▶ Task instructions
Skip the pictures and copy all the data that follows exactly.

-*-

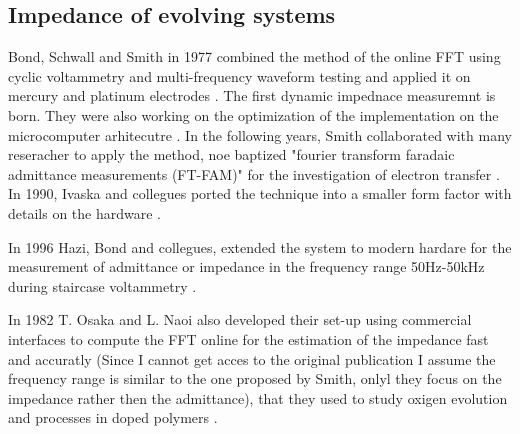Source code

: \subsection{Impedance of evolving systems}
Bond, Schwall and Smith in 1977 \cite{schwallOnlineFastFourier1977} combined the method of the online FFT using cyclic voltammetry and multi-frequency waveform testing and applied it on mercury and platinum electrodes \cite{bondOnlineFFTFaradaic1977} \cite{schwallOnlineFastFourier1977}. The first dynamic impednace measuremnt is born. They were also working on the optimization of the implementation on the microcomputer arhitecutre \cite{schwallHighSpeedSynchronous1977}. 
In the following years, Smith collaborated with many reseracher to apply the method, noe baptized "fourier transform faradaic admittance measurements (FT-FAM)" for the investigation of electron transfer \cite{hayesACPolarographyUsing1980} \cite{grzeszczukMeasurementsMarcusTheory1983} \cite{grzeszczukStructuralConsequencesElectron1983} \cite{grzeszczukElectrochemicalInvestigationsTetraphenylethylene1984} \cite{ivaskaApplicationOnlineFast1985} \cite{grzeszczukElectronHydrogenAtom1986}. In 1990, Ivaska and collegues ported the technique into a smaller form factor with details on the hardware \cite{engblomExperiencesOnLineFourier1990}.

In 1996 Hazi, Bond and collegues, extended the system to modern hardare for the measurement of admittance or impedance in the frequency range 50Hz-50kHz during staircase voltammetry \cite{haziMicrocomputerbasedInstrumentationMultifrequency1997} \cite{schieweUnifiedApproachTrace1998}.

In 1982 T. Osaka and L. Naoi \cite{osakaApplicationOnlineImpedance1982} also developed their set-up using commercial interfaces to compute the FFT online for the estimation of the impedance fast and accuratly (Since I cannot get acces to the original publication I assume the frequency range is similar to the one proposed by Smith, onlyl they focus on the impedance rather then the admittance), that they used to study oxigen evolution \cite{osakaStudyTimedependenceOxygen1984} and processes in doped polymers \cite{osakaElectrochemicalStudyAnion1984} \cite{osakaStudyChargeDischargeCharacteristics1984}\cite{osakaApplicationConductive985}.

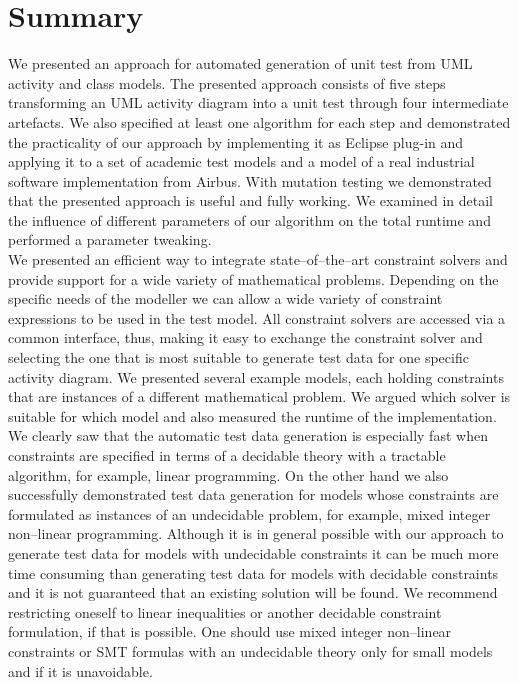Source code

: \section{Summary}
We presented an approach for automated generation of unit test from UML activity and class models. The presented approach consists of five steps transforming an UML activity diagram into a unit test through four intermediate artefacts. We also specified at least one algorithm for each step and demonstrated the practicality of our approach by implementing it as Eclipse plug-in and applying it to a set of academic test models and a model of a real industrial software implementation from Airbus. With mutation testing we demonstrated that the presented approach is useful and fully working. We examined in detail the influence of different parameters of our algorithm on the total runtime and performed a parameter tweaking.\\
We presented an efficient way to integrate state--of--the--art constraint solvers and provide support for a wide variety of mathematical problems. Depending on the specific needs of the modeller we can allow a wide variety of constraint expressions to be used in the test model. All constraint solvers are accessed via a common interface, thus, making it easy to exchange the constraint solver and selecting the one that is most suitable to generate test data for one specific activity diagram. We presented several example models, each holding constraints that are instances of a different mathematical problem. We argued which solver is suitable for which model and also measured the runtime of the implementation. We clearly saw that the automatic test data generation is especially fast when constraints are specified in terms of a decidable theory with a tractable algorithm, for example, linear programming. On the other hand we also successfully demonstrated test data generation for models whose constraints are formulated as instances of an undecidable problem, for example, mixed integer non--linear programming. Although it is in general possible with our approach to generate test data for models with undecidable constraints it can be much more time consuming than generating test data for models with decidable constraints and it is not guaranteed that an existing solution will be found. We recommend restricting oneself to linear inequalities or another decidable constraint formulation, if that is possible. One should use mixed integer non--linear constraints or SMT formulas with an undecidable theory only for small models and if it is unavoidable.\\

-*-

▶ Task result
Source code

: \subsection{Impedance of evolving systems}
Bond, Schwall and Smith in 1977 \cite{schwallOnlineFastFourier1977} combined the method of the online FFT using cyclic voltammetry and multi-frequency waveform testing and applied it on mercury and platinum electrodes \cite{bondOnlineFFTFaradaic1977} \cite{schwallOnlineFastFourier1977}. The first dynamic impednace measuremnt is born. They were also working on the optimization of the implementation on the microcomputer arhitecutre \cite{schwallHighSpeedSynchronous1977}. 
In the following years, Smith collaborated with many reseracher to apply the method, noe baptized "fourier transform faradaic admittance measurements (FT-FAM)" for the investigation of electron transfer \cite{hayesACPolarographyUsing1980} \cite{grzeszczukMeasurementsMarcusTheory1983} \cite{grzeszczukStructuralConsequencesElectron1983} \cite{grzeszczukElectrochemicalInvestigationsTetraphenylethylene1984} \cite{ivaskaApplicationOnlineFast1985} \cite{grzeszczukElectronHydrogenAtom1986}. In 1990, Ivaska and collegues ported the technique into a smaller form factor with details on the hardware \cite{engblomExperiencesOnLineFourier1990}.

In 1996 Hazi, Bond and collegues, extended the system to modern hardare for the measurement of admittance or impedance in the frequency range 50Hz-50kHz during staircase voltammetry \cite{haziMicrocomputerbasedInstrumentationMultifrequency1997} \cite{schieweUnifiedApproachTrace1998}.

In 1982 T. Osaka and L. Naoi \cite{osakaApplicationOnlineImpedance1982} also developed their set-up using commercial interfaces to compute the FFT online for the estimation of the impedance fast and accuratly (Since I cannot get acces to the original publication I assume the frequency range is similar to the one proposed by Smith, onlyl they focus on the impedance rather then the admittance), that they used to study oxigen evolution \cite{osakaStudyTimedependenceOxygen1984} and processes in doped polymers \cite{osakaElectrochemicalStudyAnion1984} \cite{osakaStudyChargeDischargeCharacteristics1984}\cite{osakaApplicationConductive985}.

Source code

: \section{Summary}
We presented an approach for automated generation of unit test from UML activity and class models. The presented approach consists of five steps transforming an UML activity diagram into a unit test through four intermediate artefacts. We also specified at least one algorithm for each step and demonstrated the practicality of our approach by implementing it as Eclipse plug-in and applying it to a set of academic test models and a model of a real industrial software implementation from Airbus. With mutation testing we demonstrated that the presented approach is useful and fully working. We examined in detail the influence of different parameters of our algorithm on the total runtime and performed a parameter tweaking.\\
We presented an efficient way to integrate state--of--the--art constraint solvers and provide support for a wide variety of mathematical problems. Depending on the specific needs of the modeller we can allow a wide variety of constraint expressions to be used in the test model. All constraint solvers are accessed via a common interface, thus, making it easy to exchange the constraint solver and selecting the one that is most suitable to generate test data for one specific activity diagram. We presented several example models, each holding constraints that are instances of a different mathematical problem. We argued which solver is suitable for which model and also measured the runtime of the implementation. We clearly saw that the automatic test data generation is especially fast when constraints are specified in terms of a decidable theory with a tractable algorithm, for example, linear programming. On the other hand we also successfully demonstrated test data generation for models whose constraints are formulated as instances of an undecidable problem, for example, mixed integer non--linear programming. Although it is in general possible with our approach to generate test data for models with undecidable constraints it can be much more time consuming than generating test data for models with decidable constraints and it is not guaranteed that an existing solution will be found. We recommend restricting oneself to linear inequalities or another decidable constraint formulation, if that is possible. One should use mixed integer non--linear constraints or SMT formulas with an undecidable theory only for small models and if it is unavoidable.\\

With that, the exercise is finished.